Put the Leftover Thanksgiving in Crisp

Get together, my little scavenger pandas, I have a treat for you. I have a remnant delivery system that will make you the gender-neutral monarch of Remnant Land. While the bogus nerds in your family stuff their face with boring, pedestrian turkey sandwiches, you’ll be living MAS with the residual crunchwrap of God. [Editor’s note: This could also be called the Crunch Hack Supreme.]

Which? Yes. I am a genius and a little nasty. But by this point in November, I’m so tired of the Thanksgiving scents that all of my remaining ethos becomes “now for something completely different,” so I need to get creative. It usually means gumbo , but this year it means Crunchwraps because I’m very, very tired and Crunchwraps is very, very good.

Just like with the menu items in Taco Bell, you are free to change your Thanksgiving Crunchwrap Supreme as you see fit. (Got the green beans? Throw them in! Want to use sweet potatoes instead of mashed potatoes? Must, comrade.) Mine starts with a mashed potato base and consists of adobo turkey, nacho velveteen and cranberry-jalapeno sour cream. There is also a salad.

To prepare two of these culinary delights, you will need:

  • 2 large burrito-sized flour cakes
  • 2 tostada shells
  • 2 ounces leftover turkey, diced or grated
  • 1 canned chipotle peppers in adobo sauce
  • 1/4 cup puree
  • 1 oz Velveeta, thinly sliced
  • 2 tablespoons sour cream
  • 1 tablespoon cranberry sauce
  • Diced marinated jalapeno peppers to taste
  • Scarce 1/4 cup grated cheese of your choice
  • Several tablespoons of chopped lettuce
  • 1 tablespoon butter

Cut the chipotle peppers into small pieces and mix with the turkey, add more adobo sauce from the jar if desired. Place the turkey on a plate along with the mashed potatoes and microwave for 30 seconds, until hot. For each large tortilla, place the hot potatoes in the center, making a potato circle that is slightly smaller than the shells of the tostada. Place half the turkey on top of the potatoes, then place half the cheese slices on top of the turkey. Top it all off with a tostada shell.

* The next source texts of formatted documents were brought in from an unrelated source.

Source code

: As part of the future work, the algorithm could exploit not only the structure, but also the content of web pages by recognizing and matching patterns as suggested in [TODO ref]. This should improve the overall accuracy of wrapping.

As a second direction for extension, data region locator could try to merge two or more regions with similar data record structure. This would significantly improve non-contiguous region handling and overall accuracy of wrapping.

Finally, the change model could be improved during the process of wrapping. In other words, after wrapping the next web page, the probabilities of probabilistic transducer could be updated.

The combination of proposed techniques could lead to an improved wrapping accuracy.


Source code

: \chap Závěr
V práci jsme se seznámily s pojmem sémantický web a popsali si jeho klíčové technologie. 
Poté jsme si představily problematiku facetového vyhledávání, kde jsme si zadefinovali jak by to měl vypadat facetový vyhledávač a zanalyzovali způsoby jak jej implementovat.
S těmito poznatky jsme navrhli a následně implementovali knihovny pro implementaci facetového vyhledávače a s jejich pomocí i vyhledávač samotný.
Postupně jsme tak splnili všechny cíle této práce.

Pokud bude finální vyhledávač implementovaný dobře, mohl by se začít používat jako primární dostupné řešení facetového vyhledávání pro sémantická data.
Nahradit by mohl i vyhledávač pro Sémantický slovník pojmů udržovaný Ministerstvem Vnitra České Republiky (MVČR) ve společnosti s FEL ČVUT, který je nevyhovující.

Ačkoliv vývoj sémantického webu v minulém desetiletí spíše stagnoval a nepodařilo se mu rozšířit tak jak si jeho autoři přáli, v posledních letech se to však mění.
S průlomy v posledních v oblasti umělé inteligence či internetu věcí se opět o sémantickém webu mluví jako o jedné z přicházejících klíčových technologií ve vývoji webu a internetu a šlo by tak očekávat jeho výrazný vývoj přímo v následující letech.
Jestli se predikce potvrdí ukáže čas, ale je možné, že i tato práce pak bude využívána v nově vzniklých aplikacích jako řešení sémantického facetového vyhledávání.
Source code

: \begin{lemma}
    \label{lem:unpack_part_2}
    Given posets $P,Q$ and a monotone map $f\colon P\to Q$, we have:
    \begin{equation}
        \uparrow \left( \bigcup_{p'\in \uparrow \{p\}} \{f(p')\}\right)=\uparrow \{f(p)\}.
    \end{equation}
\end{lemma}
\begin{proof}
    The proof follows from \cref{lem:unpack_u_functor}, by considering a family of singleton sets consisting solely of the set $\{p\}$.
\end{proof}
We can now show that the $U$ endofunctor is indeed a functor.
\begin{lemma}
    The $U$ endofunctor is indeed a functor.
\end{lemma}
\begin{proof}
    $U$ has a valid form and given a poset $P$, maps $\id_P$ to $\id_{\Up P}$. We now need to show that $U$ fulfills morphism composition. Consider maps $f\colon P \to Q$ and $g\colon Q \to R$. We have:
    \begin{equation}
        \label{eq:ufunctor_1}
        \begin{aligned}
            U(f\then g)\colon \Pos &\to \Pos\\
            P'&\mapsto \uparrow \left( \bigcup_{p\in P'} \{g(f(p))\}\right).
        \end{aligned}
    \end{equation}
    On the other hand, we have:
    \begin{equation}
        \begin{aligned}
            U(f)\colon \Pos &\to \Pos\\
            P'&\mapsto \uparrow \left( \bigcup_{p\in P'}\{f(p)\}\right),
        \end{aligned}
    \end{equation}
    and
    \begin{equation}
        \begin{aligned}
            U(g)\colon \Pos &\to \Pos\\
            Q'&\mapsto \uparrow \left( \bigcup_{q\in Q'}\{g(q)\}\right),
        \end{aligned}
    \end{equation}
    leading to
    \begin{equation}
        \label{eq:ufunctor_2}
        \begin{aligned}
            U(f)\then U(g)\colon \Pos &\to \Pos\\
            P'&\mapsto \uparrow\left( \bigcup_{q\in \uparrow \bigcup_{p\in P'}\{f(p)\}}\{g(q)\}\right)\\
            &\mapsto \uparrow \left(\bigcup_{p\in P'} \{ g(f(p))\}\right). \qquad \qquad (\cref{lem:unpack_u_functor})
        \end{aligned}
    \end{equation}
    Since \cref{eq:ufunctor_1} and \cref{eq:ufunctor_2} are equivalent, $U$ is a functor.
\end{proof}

Combine sour cream, cranberry sauce and as many diced jalapenos as you like in a small bowl, then spread half over the tostad. Sprinkle half of the grated cheese, then some lettuce, then fold the tortilla gently in a circle for about five folds in total. If your flatbread isn’t big enough to wrap the toastada completely, place a small piece of flatbread in the center of the salad before wrapping it. Repeat for up to a second.

Melt half the butter over medium heat in a nonstick skillet, then place the breakfast wrapper seam side down and cook for four or five minutes, until browned on that side. Turn gently, adding more oil to the skillet if necessary, and cook for another three minutes or so, until this side is nice and brown. At this point, you might be putting your wicked creation on a plate, but this is not really necessary. As any crunchwrap aficionado will tell you, these babies are great.